### Brief
Copy exactly, please, the lines of the data from its start through the line containing "de recopilación**|Permite configurar".

(Dataset excerpts)

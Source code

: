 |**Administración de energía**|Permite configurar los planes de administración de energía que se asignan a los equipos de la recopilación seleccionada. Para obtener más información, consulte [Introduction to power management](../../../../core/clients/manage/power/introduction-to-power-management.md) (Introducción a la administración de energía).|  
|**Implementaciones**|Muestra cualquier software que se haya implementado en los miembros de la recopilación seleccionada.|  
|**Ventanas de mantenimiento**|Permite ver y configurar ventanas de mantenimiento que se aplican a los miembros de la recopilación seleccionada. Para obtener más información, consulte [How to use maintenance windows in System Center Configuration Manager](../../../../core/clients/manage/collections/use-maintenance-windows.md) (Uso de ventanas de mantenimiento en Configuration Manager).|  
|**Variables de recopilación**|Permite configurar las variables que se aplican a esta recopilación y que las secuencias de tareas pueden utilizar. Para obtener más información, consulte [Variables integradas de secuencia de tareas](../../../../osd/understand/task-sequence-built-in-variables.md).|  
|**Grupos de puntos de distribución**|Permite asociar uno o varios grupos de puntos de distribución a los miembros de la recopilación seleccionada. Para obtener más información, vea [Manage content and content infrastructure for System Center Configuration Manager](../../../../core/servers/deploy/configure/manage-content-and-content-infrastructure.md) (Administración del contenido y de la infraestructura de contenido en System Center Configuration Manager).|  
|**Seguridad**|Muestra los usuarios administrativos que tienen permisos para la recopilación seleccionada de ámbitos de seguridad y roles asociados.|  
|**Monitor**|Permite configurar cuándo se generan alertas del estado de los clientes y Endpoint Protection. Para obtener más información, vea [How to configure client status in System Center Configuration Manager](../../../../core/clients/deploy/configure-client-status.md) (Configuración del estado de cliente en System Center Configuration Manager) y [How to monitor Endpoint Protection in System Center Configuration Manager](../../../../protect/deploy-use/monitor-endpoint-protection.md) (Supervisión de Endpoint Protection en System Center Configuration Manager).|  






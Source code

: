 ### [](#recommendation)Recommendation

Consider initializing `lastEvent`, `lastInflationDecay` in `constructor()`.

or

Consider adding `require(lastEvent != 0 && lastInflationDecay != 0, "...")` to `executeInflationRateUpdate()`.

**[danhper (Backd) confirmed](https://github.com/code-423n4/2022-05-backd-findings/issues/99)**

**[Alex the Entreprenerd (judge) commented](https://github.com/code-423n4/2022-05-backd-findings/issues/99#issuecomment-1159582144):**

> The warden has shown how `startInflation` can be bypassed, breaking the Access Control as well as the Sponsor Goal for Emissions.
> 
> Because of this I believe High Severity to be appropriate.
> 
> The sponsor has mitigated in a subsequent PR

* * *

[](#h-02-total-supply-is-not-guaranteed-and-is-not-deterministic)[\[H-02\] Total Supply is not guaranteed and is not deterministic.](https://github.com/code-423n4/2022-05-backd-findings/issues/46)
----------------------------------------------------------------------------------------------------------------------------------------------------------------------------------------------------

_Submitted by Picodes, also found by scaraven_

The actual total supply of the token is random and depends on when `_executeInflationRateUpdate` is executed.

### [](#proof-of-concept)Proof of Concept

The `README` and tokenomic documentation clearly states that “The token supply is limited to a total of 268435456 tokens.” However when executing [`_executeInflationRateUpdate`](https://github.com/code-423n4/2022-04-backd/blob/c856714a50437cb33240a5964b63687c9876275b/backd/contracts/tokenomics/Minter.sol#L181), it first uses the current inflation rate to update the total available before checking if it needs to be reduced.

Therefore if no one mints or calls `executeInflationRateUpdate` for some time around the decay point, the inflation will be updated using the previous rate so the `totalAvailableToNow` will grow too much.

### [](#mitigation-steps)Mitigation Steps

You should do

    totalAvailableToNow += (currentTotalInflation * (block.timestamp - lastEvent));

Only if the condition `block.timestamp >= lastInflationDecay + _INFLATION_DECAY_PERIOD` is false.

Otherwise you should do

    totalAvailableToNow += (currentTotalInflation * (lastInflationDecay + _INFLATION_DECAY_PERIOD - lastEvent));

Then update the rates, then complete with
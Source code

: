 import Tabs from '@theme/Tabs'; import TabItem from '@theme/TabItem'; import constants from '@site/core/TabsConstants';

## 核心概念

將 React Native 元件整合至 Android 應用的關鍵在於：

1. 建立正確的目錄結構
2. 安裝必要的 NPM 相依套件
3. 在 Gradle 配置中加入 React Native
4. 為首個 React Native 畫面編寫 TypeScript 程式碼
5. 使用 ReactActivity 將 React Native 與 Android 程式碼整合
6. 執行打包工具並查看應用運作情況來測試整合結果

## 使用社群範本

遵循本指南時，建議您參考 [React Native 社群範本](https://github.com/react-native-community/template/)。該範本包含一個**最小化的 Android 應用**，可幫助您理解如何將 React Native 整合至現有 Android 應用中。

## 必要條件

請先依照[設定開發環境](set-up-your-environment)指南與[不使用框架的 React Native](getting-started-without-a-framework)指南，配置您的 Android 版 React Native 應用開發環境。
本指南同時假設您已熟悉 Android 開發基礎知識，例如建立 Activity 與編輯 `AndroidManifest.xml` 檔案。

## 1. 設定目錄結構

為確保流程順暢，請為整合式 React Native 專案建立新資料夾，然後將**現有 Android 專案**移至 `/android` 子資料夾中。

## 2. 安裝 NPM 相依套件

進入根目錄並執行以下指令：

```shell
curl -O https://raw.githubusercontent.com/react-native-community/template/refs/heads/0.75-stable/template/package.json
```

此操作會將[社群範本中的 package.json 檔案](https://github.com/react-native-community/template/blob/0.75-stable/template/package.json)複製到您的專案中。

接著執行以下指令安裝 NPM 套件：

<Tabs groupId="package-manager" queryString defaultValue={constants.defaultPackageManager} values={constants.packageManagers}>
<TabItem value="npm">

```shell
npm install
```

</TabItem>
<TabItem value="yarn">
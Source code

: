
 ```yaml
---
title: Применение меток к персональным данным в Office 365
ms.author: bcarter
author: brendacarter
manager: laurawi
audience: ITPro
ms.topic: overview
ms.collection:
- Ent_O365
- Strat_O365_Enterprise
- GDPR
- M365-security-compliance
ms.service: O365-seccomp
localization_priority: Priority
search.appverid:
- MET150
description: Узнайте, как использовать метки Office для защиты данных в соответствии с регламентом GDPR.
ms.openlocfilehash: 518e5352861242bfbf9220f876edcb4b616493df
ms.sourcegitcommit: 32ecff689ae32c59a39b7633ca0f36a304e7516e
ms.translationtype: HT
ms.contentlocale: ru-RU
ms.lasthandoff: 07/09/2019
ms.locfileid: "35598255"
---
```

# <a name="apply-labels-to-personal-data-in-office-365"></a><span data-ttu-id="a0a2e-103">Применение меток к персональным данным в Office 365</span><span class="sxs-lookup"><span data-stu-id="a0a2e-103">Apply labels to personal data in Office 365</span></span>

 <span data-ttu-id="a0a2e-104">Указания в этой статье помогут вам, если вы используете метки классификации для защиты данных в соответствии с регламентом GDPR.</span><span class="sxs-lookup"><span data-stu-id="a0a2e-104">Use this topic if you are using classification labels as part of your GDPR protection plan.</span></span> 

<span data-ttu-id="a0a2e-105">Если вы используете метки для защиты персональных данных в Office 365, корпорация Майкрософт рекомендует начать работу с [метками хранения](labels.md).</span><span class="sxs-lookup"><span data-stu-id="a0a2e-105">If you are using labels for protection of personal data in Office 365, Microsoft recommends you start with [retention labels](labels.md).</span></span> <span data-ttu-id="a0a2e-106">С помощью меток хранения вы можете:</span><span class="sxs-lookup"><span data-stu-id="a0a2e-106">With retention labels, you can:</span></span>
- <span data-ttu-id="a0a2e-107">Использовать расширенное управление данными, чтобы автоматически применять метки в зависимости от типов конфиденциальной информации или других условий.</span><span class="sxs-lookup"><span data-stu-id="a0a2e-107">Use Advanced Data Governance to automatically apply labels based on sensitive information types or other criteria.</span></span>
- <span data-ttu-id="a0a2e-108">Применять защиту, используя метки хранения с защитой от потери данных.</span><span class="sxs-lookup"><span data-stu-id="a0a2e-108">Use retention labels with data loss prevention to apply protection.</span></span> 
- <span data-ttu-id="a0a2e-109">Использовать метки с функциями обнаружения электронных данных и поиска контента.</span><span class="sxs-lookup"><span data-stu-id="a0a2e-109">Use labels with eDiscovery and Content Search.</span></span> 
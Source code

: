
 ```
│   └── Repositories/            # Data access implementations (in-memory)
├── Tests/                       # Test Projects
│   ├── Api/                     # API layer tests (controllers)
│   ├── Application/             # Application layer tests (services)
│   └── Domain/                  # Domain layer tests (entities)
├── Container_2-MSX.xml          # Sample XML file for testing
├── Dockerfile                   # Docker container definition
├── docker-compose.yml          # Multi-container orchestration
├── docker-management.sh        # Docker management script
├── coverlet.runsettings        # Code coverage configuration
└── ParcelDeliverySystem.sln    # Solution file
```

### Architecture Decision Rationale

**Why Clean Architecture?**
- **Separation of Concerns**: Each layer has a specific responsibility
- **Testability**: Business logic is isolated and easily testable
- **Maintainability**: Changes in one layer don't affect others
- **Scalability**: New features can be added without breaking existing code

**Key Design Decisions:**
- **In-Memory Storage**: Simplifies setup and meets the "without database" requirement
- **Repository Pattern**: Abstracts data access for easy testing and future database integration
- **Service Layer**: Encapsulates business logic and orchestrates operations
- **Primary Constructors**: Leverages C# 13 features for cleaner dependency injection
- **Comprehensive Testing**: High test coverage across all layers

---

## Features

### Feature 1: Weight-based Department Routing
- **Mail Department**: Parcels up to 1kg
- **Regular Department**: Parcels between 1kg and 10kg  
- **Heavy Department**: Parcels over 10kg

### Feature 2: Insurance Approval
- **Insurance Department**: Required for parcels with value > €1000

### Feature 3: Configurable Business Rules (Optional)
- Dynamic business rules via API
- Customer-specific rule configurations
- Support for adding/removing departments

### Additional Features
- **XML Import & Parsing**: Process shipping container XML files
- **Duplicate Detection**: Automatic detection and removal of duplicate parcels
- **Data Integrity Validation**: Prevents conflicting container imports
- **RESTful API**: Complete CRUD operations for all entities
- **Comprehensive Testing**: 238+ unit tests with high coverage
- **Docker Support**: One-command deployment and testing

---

(End Dataset excerpts)

### Reply to the exercise
Source code

: |**Administración de energía**|Permite configurar los planes de administración de energía que se asignan a los equipos de la recopilación seleccionada. Para obtener más información, consulte [Introduction to power management](../../../../core/clients/manage/power/introduction-to-power-management.md) (Introducción a la administración de energía).|  
|**Implementaciones**|Muestra cualquier software que se haya implementado en los miembros de la recopilación seleccionada.|  
|**Ventanas de mantenimiento**|Permite ver y configurar ventanas de mantenimiento que se aplican a los miembros de la recopilación seleccionada. Para obtener más información, consulte [How to use maintenance windows in System Center Configuration Manager](../../../../core/clients/manage/collections/use-maintenance-windows.md) (Uso de ventanas de mantenimiento en Configuration Manager).|  
|**Variables de recopilación**|Permite configurar las variables que se aplican a esta recopilación y que las secuencias de tareas pueden utilizar. Para obtener más información, consulte [Variables integradas de secuencia de tareas](../../../../osd/understand/task-sequence-built-in-variables.md).|  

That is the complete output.